> Problem statement:
Return only the lines running from the first line of the listing through the one with "2. На вход –", unchanged.
■ ■ ■ ■ ■ ■ ■
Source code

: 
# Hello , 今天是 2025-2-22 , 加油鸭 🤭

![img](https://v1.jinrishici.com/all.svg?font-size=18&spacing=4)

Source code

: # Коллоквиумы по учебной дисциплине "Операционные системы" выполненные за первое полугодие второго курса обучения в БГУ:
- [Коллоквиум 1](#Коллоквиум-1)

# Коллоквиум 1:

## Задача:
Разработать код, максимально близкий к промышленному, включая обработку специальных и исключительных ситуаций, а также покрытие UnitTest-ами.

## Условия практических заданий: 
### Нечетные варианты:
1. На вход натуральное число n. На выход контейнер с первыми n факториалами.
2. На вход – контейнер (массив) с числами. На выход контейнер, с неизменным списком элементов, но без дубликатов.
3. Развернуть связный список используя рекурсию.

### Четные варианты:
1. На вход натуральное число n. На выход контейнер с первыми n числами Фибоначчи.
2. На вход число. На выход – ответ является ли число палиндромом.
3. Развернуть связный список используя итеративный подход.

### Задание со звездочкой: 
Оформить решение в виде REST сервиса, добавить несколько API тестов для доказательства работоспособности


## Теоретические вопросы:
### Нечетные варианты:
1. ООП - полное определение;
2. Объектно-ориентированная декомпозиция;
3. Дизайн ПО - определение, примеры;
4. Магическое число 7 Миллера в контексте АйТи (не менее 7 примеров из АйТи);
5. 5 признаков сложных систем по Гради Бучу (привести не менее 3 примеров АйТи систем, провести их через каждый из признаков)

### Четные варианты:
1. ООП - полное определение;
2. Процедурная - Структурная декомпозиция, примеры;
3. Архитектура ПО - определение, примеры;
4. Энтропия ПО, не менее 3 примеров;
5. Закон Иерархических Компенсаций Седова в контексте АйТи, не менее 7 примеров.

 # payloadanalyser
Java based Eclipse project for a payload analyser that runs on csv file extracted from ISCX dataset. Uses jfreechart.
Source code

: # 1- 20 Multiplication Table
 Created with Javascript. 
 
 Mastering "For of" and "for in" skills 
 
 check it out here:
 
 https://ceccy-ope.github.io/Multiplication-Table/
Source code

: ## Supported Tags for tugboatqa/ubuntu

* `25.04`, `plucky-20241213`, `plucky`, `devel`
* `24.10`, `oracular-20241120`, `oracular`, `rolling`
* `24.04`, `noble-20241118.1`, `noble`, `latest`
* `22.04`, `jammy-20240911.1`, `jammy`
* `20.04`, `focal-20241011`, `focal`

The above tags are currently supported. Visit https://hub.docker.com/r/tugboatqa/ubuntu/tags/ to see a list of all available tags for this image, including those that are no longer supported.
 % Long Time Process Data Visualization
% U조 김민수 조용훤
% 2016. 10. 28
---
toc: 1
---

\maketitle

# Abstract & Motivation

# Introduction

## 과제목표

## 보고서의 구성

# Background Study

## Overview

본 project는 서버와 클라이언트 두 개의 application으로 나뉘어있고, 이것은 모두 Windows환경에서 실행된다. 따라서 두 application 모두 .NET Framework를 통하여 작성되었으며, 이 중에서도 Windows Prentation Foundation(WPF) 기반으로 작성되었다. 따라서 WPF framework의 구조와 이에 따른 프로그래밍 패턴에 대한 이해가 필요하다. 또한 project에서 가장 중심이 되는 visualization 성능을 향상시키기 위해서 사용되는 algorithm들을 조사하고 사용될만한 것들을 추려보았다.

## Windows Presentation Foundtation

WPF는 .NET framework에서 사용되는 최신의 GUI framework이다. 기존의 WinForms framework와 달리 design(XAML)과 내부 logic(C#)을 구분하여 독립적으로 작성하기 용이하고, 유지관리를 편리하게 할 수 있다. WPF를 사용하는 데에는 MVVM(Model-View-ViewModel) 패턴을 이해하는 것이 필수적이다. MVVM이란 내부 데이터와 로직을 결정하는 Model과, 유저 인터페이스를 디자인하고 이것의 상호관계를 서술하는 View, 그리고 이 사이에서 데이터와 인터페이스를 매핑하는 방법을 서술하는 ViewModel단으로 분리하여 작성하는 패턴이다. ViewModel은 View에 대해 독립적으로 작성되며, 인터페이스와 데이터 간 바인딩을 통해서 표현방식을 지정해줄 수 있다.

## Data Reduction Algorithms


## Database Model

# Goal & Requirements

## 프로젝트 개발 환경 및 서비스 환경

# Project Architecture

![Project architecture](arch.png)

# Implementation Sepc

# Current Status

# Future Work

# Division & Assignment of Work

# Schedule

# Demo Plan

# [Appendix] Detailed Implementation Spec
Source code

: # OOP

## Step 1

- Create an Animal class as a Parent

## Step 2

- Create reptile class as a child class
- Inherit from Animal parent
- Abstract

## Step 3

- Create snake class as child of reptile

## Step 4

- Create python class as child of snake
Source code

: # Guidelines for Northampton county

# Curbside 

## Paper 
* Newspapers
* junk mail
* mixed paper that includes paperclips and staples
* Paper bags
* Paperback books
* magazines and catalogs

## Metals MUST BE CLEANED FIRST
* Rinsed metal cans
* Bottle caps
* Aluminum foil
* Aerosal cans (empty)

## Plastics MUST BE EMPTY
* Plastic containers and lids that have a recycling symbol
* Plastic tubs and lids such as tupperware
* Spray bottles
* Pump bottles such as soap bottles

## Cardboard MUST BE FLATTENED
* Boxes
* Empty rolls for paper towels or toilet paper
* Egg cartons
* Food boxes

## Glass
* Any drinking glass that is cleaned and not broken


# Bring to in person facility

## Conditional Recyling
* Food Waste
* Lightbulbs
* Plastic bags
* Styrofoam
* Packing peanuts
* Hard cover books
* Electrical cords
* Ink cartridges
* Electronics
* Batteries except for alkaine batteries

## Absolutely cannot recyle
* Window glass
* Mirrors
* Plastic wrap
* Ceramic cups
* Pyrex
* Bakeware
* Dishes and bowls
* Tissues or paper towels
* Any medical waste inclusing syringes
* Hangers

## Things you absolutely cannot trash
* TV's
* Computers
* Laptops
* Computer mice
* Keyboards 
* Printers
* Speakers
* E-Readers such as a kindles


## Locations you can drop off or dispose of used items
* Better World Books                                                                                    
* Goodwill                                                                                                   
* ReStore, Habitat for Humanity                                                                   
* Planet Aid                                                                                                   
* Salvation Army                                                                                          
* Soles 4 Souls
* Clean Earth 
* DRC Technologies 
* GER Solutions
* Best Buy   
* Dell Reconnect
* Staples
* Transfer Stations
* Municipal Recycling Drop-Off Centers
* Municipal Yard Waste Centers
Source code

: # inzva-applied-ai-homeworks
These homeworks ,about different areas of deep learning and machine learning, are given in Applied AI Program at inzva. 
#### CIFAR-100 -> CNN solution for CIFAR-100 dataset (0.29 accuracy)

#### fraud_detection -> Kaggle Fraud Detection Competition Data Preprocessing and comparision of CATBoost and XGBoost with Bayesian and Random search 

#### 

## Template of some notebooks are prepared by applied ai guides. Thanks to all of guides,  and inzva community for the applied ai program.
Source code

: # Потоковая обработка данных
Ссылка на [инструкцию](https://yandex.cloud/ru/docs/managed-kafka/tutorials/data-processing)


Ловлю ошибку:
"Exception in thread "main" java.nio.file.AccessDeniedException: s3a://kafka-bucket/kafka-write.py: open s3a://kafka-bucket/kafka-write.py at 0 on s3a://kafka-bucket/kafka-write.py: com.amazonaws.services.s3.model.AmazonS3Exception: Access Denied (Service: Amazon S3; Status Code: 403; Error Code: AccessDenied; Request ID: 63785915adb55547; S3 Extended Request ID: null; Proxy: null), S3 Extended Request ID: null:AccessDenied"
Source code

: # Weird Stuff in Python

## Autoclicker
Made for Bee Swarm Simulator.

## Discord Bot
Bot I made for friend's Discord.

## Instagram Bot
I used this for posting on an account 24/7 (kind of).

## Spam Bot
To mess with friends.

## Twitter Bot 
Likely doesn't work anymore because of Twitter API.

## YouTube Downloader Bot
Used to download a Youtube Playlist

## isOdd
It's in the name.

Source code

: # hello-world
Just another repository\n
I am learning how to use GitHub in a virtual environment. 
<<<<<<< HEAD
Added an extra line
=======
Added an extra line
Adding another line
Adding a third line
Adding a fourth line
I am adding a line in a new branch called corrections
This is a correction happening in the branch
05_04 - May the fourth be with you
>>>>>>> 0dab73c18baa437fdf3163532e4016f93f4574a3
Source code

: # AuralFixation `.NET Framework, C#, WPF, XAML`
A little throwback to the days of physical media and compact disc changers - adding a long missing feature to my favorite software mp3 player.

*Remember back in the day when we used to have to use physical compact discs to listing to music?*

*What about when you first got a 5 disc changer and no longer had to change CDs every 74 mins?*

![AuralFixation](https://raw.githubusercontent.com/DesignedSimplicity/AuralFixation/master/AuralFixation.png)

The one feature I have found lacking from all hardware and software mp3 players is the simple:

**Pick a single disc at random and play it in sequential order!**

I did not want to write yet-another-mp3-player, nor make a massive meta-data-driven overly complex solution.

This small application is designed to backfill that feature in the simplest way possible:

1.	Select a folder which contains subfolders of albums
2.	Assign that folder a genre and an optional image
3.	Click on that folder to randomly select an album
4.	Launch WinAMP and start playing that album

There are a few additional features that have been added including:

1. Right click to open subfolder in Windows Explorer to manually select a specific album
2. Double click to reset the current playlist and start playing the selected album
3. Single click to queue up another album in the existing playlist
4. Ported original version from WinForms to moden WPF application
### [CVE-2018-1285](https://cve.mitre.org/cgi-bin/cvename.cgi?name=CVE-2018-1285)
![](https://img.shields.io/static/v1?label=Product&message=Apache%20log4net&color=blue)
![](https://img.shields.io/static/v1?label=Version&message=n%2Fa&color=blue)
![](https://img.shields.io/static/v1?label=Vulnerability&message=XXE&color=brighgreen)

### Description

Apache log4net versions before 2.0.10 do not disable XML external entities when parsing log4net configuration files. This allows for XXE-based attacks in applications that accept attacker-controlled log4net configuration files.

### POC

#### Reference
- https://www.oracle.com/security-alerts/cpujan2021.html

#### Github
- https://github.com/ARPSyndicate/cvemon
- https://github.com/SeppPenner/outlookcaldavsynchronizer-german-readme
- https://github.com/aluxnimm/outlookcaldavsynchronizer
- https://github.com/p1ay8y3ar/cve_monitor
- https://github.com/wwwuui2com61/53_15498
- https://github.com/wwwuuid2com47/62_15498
■ ■ ■ ■ ■ ■ ■
> Answer space:
Source code

: 
# Hello , 今天是 2025-2-22 , 加油鸭 🤭

![img](https://v1.jinrishici.com/all.svg?font-size=18&spacing=4)

Source code

: # Коллоквиумы по учебной дисциплине "Операционные системы" выполненные за первое полугодие второго курса обучения в БГУ:
- [Коллоквиум 1](#Коллоквиум-1)

# Коллоквиум 1:

## Задача:
Разработать код, максимально близкий к промышленному, включая обработку специальных и исключительных ситуаций, а также покрытие UnitTest-ами.

## Условия практических заданий: 
### Нечетные варианты:
1. На вход натуральное число n. На выход контейнер с первыми n факториалами.
2. На вход – контейнер (массив) с числами. На выход контейнер, с неизменным списком элементов, но без дубликатов.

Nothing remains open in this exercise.